An ICE spokesman said the detainees have been taken to a facility in Youngstown, Ohio, and that their court proceedings will be held via video teleconference with a court in Kansas City, Missouri.
New, “Harsher” Realities
For immigration attorneys and others who advocate for the community, the case provided clues on what immigration policy will look like under the Trump administration.
“People are dealing with realities that are much harsher than they have been for a long time,” said Susan Reed, lead attorney for the Michigan Immigrant Rights Center.
Reed told Latino USA that that new reality includes several tactics as noted in a series of memos issued by the Department of Homeland Security earlier this year.
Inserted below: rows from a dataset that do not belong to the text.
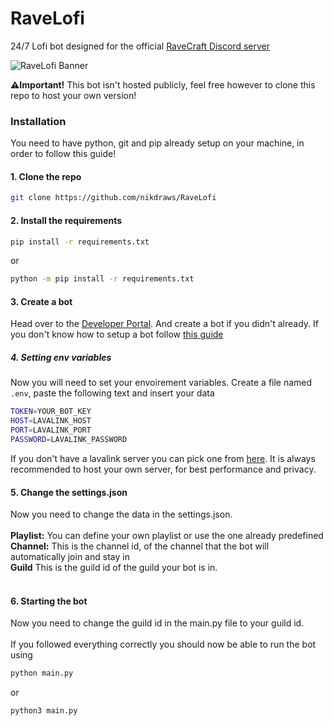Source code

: # RaveLofi
24/7 Lofi bot designed for the official [RaveCraft Discord server](https://dsc.gg/ravecraft)

![RaveLofi Banner](https://i.imgur.com/UPqUgd7.png)

**⚠️Important!** This bot isn't hosted publicly, feel free however to clone this repo to host your own version!

### Installation
You need to have python, git and pip already setup on your machine, in order to follow this guide!

#### 1. Clone the repo
  ```sh
  git clone https://github.com/nikdraws/RaveLofi
  ```
#### 2. Install the requirements
  ```sh
  pip install -r requirements.txt
  ```
or
  ```sh
  python -m pip install -r requirements.txt
  ```
#### 3. Create a bot
Head over to the [Developer Portal](https://discord.com/developers/applications). And create a bot if you didn't already. If you don't know how to setup a bot follow [this guide](https://discordpy.readthedocs.io/en/latest/discord.html)<br>
##### 4. Setting env variables
Now you will need to set your envoirement variables. Create a file named `.env`, paste the following text and insert your data
  ```sh
  TOKEN=YOUR_BOT_KEY
  HOST=LAVALINK_HOST
  PORT=LAVALINK_PORT
  PASSWORD=LAVALINK_PASSWORD
  ```
If you don't have a lavalink server you can pick one from [here](https://lavalink.darrennathanael.com/SSL/lavalink-with-ssl/). It is always recommended to host your own server, for best performance and privacy.
#### 5. Change the settings.json
Now you need to change the data in the settings.json.<br><br>
**Playlist:** You can define your own playlist or use the one already predefined<br>
**Channel:** This is the channel id, of the channel that the bot will automatically join and stay in<br>
**Guild** This is the guild id of the guild your bot is in.<br><br>

#### 6. Starting the bot
Now you need to change the guild id in the main.py file to your guild id.<br><br>
If you followed everything correctly you should now be able to run the bot using
```sh
python main.py
```
or
```
python3 main.py
```
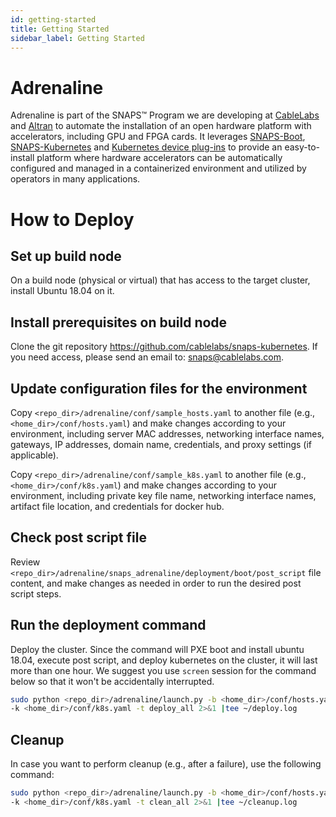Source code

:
 ```yaml
---
id: getting-started
title: Getting Started
sidebar_label: Getting Started
---
```


# Adrenaline

Adrenaline is part of the SNAPS™ Program we are developing at
[CableLabs](http://cablelabs.com/) and [Altran](http://altran.com/)
to automate the installation of an open hardware platform with accelerators,
including GPU and FPGA cards. It leverages
[SNAPS-Boot](https://github.com/cablelabs/snaps-boot),
[SNAPS-Kubernetes](https://github.com/cablelabs/snaps-kubernetes) and
[Kubernetes device plug-ins](https://kubernetes.io/docs/concepts/extend-kubernetes/compute-storage-net/device-plugins/)
to provide an easy-to-install platform where hardware accelerators can be
automatically configured and managed in a containerized environment and
utilized by operators in many applications.

# How to Deploy
## Set up build node
On a build node (physical or virtual) that has access to the target cluster,
install Ubuntu 18.04 on it.

## Install prerequisites on build node
Clone the git repository https://github.com/cablelabs/snaps-kubernetes. If you
need access, please send an email to:
[snaps@cablelabs.com](mailto:snaps@cablelabs.com).

## Update configuration files for the environment
Copy <code><repo_dir>/adrenaline/conf/sample_hosts.yaml</code> to another file
(e.g., <code><home_dir>/conf/hosts.yaml</code>) and make changes according to
your environment, including server MAC addresses, networking interface names,
gateways, IP addresses, domain name, credentials, and proxy settings (if
applicable).

Copy <code><repo_dir>/adrenaline/conf/sample_k8s.yaml</code> to another file
(e.g., <code><home_dir>/conf/k8s.yaml</code>) and make changes according to
your environment, including private key file name, networking interface names,
artifact file location, and credentials for docker hub.

## Check post script file
Review
<code><repo_dir>/adrenaline/snaps_adrenaline/deployment/boot/post_script</code>
file content, and make changes as needed in order to run the desired post
script steps.

## Run the deployment command
Deploy the cluster. Since the command will PXE boot and install ubuntu 18.04,
execute post script, and deploy kubernetes on the cluster, it will last more
than one hour. We suggest you use <code>screen</code> session for the command
below so that it won't be accidentally interrupted.
```bash
sudo python <repo_dir>/adrenaline/launch.py -b <home_dir>/conf/hosts.yaml \
-k <home_dir>/conf/k8s.yaml -t deploy_all 2>&1 |tee ~/deploy.log
```
## Cleanup
In case you want to perform cleanup (e.g., after a failure), use the following
command:
```bash
sudo python <repo_dir>/adrenaline/launch.py -b <home_dir>/conf/hosts.yaml \
-k <home_dir>/conf/k8s.yaml -t clean_all 2>&1 |tee ~/cleanup.log
```
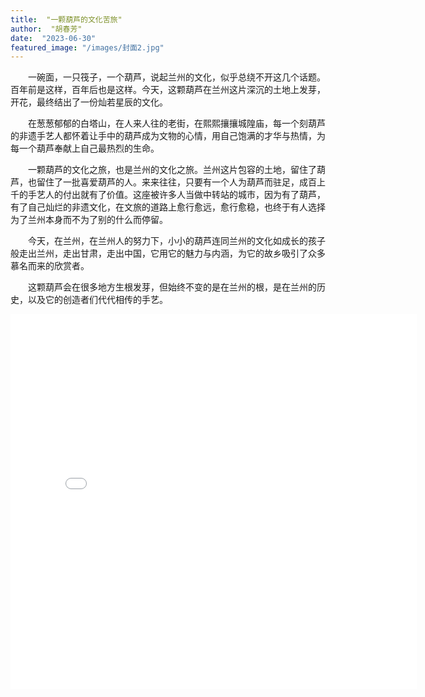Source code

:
 ```yaml
---
title:  "一颗葫芦的文化苦旅"
author:  "胡春芳"
date:  "2023-06-30"
featured_image: "/images/封面2.jpg"
---
```

&emsp;&emsp;一碗面，一只筏子，一个葫芦，说起兰州的文化，似乎总绕不开这几个话题。百年前是这样，百年后也是这样。今天，这颗葫芦在兰州这片深沉的土地上发芽，开花，最终结出了一份灿若星辰的文化。

&emsp;&emsp;在葱葱郁郁的白塔山，在人来人往的老街，在熙熙攘攘城隍庙，每一个刻葫芦的非遗手艺人都怀着让手中的葫芦成为文物的心情，用自己饱满的才华与热情，为每一个葫芦奉献上自己最热烈的生命。

&emsp;&emsp;一颗葫芦的文化之旅，也是兰州的文化之旅。兰州这片包容的土地，留住了葫芦，也留住了一批喜爱葫芦的人。来来往往，只要有一个人为葫芦而驻足，成百上千的手艺人的付出就有了价值。这座被许多人当做中转站的城市，因为有了葫芦，有了自己灿烂的非遗文化，在文旅的道路上愈行愈远，愈行愈稳，也终于有人选择为了兰州本身而不为了别的什么而停留。

&emsp;&emsp;今天，在兰州，在兰州人的努力下，小小的葫芦连同兰州的文化如成长的孩子般走出兰州，走出甘肃，走出中国，它用它的魅力与内涵，为它的故乡吸引了众多慕名而来的欣赏者。

&emsp;&emsp;这颗葫芦会在很多地方生根发芽，但始终不变的是在兰州的根，是在兰州的历史，以及它的创造者们代代相传的手艺。

<iframe src="//player.bilibili.com/player.html?aid=452601619&bvid=BV1zj411H7rs&cid=1374367460&p=1" scrolling="no" border="0" frameborder="no" framespacing="0" allowfullscreen="true"width="650px" height="600px"> </iframe>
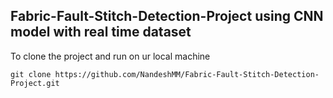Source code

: ## Fabric-Fault-Stitch-Detection-Project using CNN model with real time dataset

To clone the project and run on ur local machine
```
git clone https://github.com/NandeshMM/Fabric-Fault-Stitch-Detection-Project.git

```
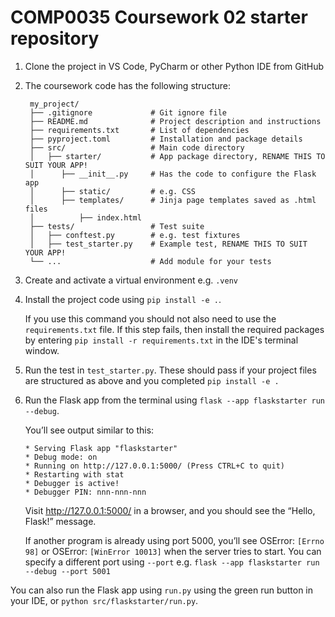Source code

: # COMP0035 Coursework 02 starter repository

1. Clone the project in VS Code, PyCharm or other Python IDE from GitHub
2. The coursework code has the following structure:

    ```text
     my_project/
     ├── .gitignore             # Git ignore file
     ├── README.md              # Project description and instructions
     ├── requirements.txt       # List of dependencies
     ├── pyproject.toml         # Installation and package details
     ├── src/                   # Main code directory
     │   ├── starter/           # App package directory, RENAME THIS TO SUIT YOUR APP!
     │      ├── __init__.py     # Has the code to configure the Flask app
     │      ├── static/         # e.g. CSS
     │      ├── templates/      # Jinja page templates saved as .html files
     │          ├── index.html
     ├── tests/                 # Test suite
     │   ├── conftest.py        # e.g. test fixtures
     │   ├── test_starter.py    # Example test, RENAME THIS TO SUIT YOUR APP!
     └── ...                    # Add module for your tests

      ```
3. Create and activate a virtual environment e.g. `.venv`
4. Install the project code using `pip install -e .`.

   If you use this command you should not also need to use the `requirements.txt` file. If this step fails, then install
   the required packages by entering `pip install -r requirements.txt` in the IDE's terminal window.

5. Run the test in `test_starter.py`. These should pass if your project files are structured as above and you completed
   `pip install -e .`

6. Run the Flask app from the terminal using `flask --app flaskstarter run --debug`.

   You’ll see output similar to this:

    ```text
   * Serving Flask app "flaskstarter"
   * Debug mode: on
   * Running on http://127.0.0.1:5000/ (Press CTRL+C to quit)
   * Restarting with stat
   * Debugger is active!
   * Debugger PIN: nnn-nnn-nnn
   ```

   Visit http://127.0.0.1:5000/ in a browser, and you should see the “Hello, Flask!” message.

   If another program is already using port 5000, you’ll see OSError: `[Errno 98]` or OSError: `[WinError 10013]` when
   the server tries to start.
   You can specify a different port using `--port` e.g.  `flask --app flaskstarter run --debug --port 5001`

You can also run the Flask app using `run.py` using the green run button in your IDE, or `python src/flaskstarter/run.py`.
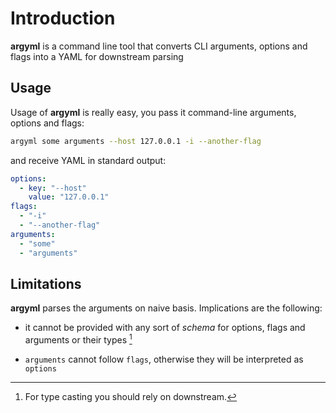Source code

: # Introduction

**argyml** is a command line tool that converts CLI arguments, options and flags into a YAML for downstream parsing

## Usage

Usage of **argyml** is really easy, you pass it command-line arguments, options and flags:

```sh
argyml some arguments --host 127.0.0.1 -i --another-flag
```
and receive YAML in standard output:

```yaml
options:
  - key: "--host"
    value: "127.0.0.1"
flags:
  - "-i"
  - "--another-flag"
arguments:
  - "some"
  - "arguments"
```

## Limitations

**argyml** parses the arguments on naive basis. Implications are the following:

- it cannot be provided with any sort of *schema* for options, flags and arguments or their types [^1]

- `arguments` cannot follow `flags`, otherwise they will be interpreted as `options`

[^1]: For type casting you should rely on downstream.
In addition to increased ICE enforcement actions in U.S. cities along the Mexican border, all undocumented immigrants present during criminal or immigration raids —regardless of whether they are engaging in illegal activity— are subject to detention.
Examples of this enforcement strategy are already taking shape across the country.
Last month, 55 people were detained on immigration-related charges, following searches of eight Asian restaurants in Mississippi as part of a years-long criminal workplace investigation. In Santa Cruz, California, tensions flared among city officials who accused ICE of conducting a “secret immigration raid” during an investigation of an international gang that led to the detention of 11 undocumented immigrants from several locations (10 of those taken into custody were subsequently released).
The latest Michigan case also concerned advocates because the detainees were transported some five hours east of Detroit to Youngstown and will face deportation proceedings in a third city (Kansas City), leading to confusion of how or where to obtain proper legal counsel. Reed said such a practice was somewhat common during the George W. Bush administration, but not so more recently.
“It’s an incredible challenge for someone who walked down street from their home in Detroit… and to end up in another state, not knowing if they need an attorney in Ohio or Kansas City,” said Reed.
Know Your Rights
Michigan has among the toughest laws in the country for animal fighting, with penalties that can include prison time, hefty fines and seizure of any property that’s been found to be used in the illegal activity.
But unlike during the final years of the Obama administration, which focused primarily on deporting immigrants with violent criminal histories, Reed and others are reminding people that even just being in the presence of such illegal activity now can be cause for detention.
According to Michigan state representative Stephanie Chang (D), whose district encompasses parts of southwest Detroit, she and her staff became aware of Saturday’s incident when, like Franco, she began to hear of panic in the neighborhood that immigration officials were conducting the sort of sweep taken place in other parts of the country.
“I had no idea it was about cockfighting,” said Chang. “I heard that there were a bunch of Border Patrol agents. I was like, ‘what was going on?’”
Chang’s office has been encouraging constituents to know their rights: don’t offer information to immigration officials about national origin, don’t carry a foreign passport and do not provide a false name, which makes it harder for family members to locate loved ones through ICE’s online detainee locator.
Beyond that, Chang, herself a first-generation American, has been vocal about her opposition of policies that she said hurt children of immigrants.
Last month, she and fellow Michigan representatives Sylvia Santana (D-Detroit) and Abdullah Hammoud (D-Dearborn) publicized their dismay over the DHS memos.
“Families in southwest Detroit are literally afraid to go to church on Sundays because they fear that ICE will conduct a raid,” Chang said in a joint statement. “Immigrant serving organizations are already getting multiple calls each day about ICE arrests in our community. I am extremely concerned that this implementation memo will stoke even greater fear in young children who are afraid they will lose their immigrant parents to deportation. Rounding up undocumented immigrants who aren’t violent criminals on the street, and separating families, is simply inhumane. The families in my district deserve better than this chaotic mess, which is going to have a high cost to taxpayers. I am heartbroken for the residents who will feel the impact of this un-American policy, especially our youngest residents who will undoubtedly end up losing their parents.”